Frustrated by their seeming lack of efficacy in creating a more moderate Egyptian constitution, Coptic Christians have threatened to walk out on a committee charged with creating the new document.
Thus far, Egypt's Al-Nour party, which has been given one seat on the 50-person constitutional panel, has lobbied for an article defining Shariah law.
Despite Al-Nour's minority voice and the fact that secularists and liberals make up much higher numbers than the radical group on the panel, Christians do not believe that any progress will be made if the party is present.
"There is pressure," Safwat el-Bayadi, one of the three Christian panelists told The Associated Press.
After President Mohammed Morsi was forced out of power this summer, the military suspended the constitution, which critics had slammed for codifying and solidifying Islamic law. The current panel is redrafting portions of the document which will then be given to voters to approve or reject.
While the majority of the constitution has already been rewritten, the panel has yet to nail down the specifics regarding Shariah law - an event likely to be contentious.
Christians, in particular, are looking for the document to prevent the spike in persecution that they have found themselves victim of since Morsi was removed.
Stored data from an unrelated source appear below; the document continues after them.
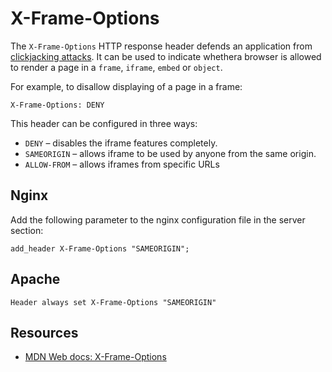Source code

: # X-Frame-Options

The `X-Frame-Options` HTTP response header defends an application from [clickjacking attacks](https://webapp.tymyrddin.dev/docs/techniques/clickjacking). It can be used to indicate whethera browser is allowed to render a page in a `frame`, `iframe`, `embed` or `object`.  

For example, to disallow displaying of a page in a frame:

    X-Frame-Options: DENY

This header can be configured in three ways:

* `DENY` – disables the iframe features completely.
* `SAMEORIGIN` – allows iframe to be used by anyone from the same origin.
* `ALLOW-FROM` – allows iframes from specific URLs

## Nginx

Add the following parameter to the nginx configuration file in the server section:

    add_header X-Frame-Options "SAMEORIGIN";

## Apache

    Header always set X-Frame-Options "SAMEORIGIN"

## Resources

* [MDN Web docs: X-Frame-Options](https://developer.mozilla.org/en-US/docs/Web/HTTP/Headers/X-Frame-Options)
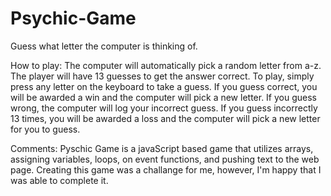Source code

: # Psychic-Game
Guess what letter the computer is thinking of.

How to play:
The computer will automatically pick a random letter from a-z.  The player will have 13 guesses to get the answer correct.
To play, simply press any letter on the keyboard to take a guess.  If you guess correct, you will be awarded a win and the computer will pick a new letter.
If you guess wrong, the computer will log your incorrect guess.  If you guess incorrectly 13 times, you will be 
awarded a loss and the computer will pick a new letter for you to guess.


Comments:
Pyschic Game is a javaScript based game that utilizes arrays, assigning variables, loops, on event functions, and pushing text to the web page.
Creating this game was a challange for me, however, I'm happy that I was able to complete it.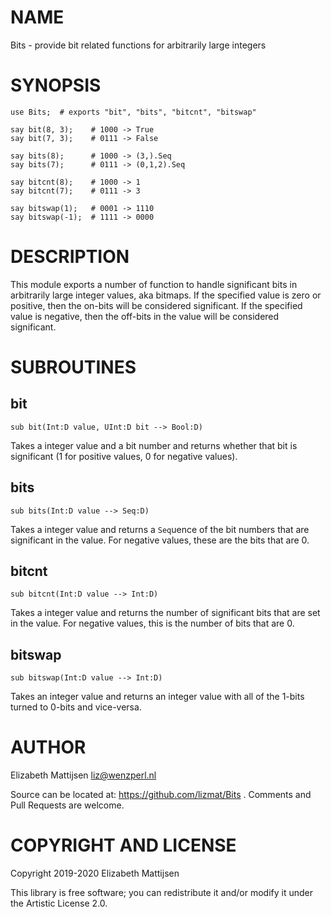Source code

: NAME
====

Bits - provide bit related functions for arbitrarily large integers

SYNOPSIS
========

    use Bits;  # exports "bit", "bits", "bitcnt", "bitswap"

    say bit(8, 3);    # 1000 -> True
    say bit(7, 3);    # 0111 -> False

    say bits(8);      # 1000 -> (3,).Seq
    say bits(7);      # 0111 -> (0,1,2).Seq

    say bitcnt(8);    # 1000 -> 1
    say bitcnt(7);    # 0111 -> 3

    say bitswap(1);   # 0001 -> 1110
    say bitswap(-1);  # 1111 -> 0000

DESCRIPTION
===========

This module exports a number of function to handle significant bits in arbitrarily large integer values, aka bitmaps. If the specified value is zero or positive, then the on-bits will be considered significant. If the specified value is negative, then the off-bits in the value will be considered significant.

SUBROUTINES
===========

bit
---

    sub bit(Int:D value, UInt:D bit --> Bool:D)

Takes a integer value and a bit number and returns whether that bit is significant (1 for positive values, 0 for negative values).

bits
----

    sub bits(Int:D value --> Seq:D)

Takes a integer value and returns a `Seq`uence of the bit numbers that are significant in the value. For negative values, these are the bits that are 0.

bitcnt
------

    sub bitcnt(Int:D value --> Int:D)

Takes a integer value and returns the number of significant bits that are set in the value. For negative values, this is the number of bits that are 0.

bitswap
-------

    sub bitswap(Int:D value --> Int:D)

Takes an integer value and returns an integer value with all of the 1-bits turned to 0-bits and vice-versa.

AUTHOR
======

Elizabeth Mattijsen <liz@wenzperl.nl>

Source can be located at: https://github.com/lizmat/Bits . Comments and Pull Requests are welcome.

COPYRIGHT AND LICENSE
=====================

Copyright 2019-2020 Elizabeth Mattijsen

This library is free software; you can redistribute it and/or modify it under the Artistic License 2.0.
In August, Islamists burned or destroyed over 70 churches and religious institutions, killing four people. Last month, two gunmen opened fire at a Christian wedding and killed four people. Parts of southern Egypt in Minya province were completely ruled by Islamists before the government finally took back control two months later.
To what end, the committee is looking to include "amendments against discrimination, inciting hatred and forced displacement, as well as not allowing political parties to be banned on religious grounds."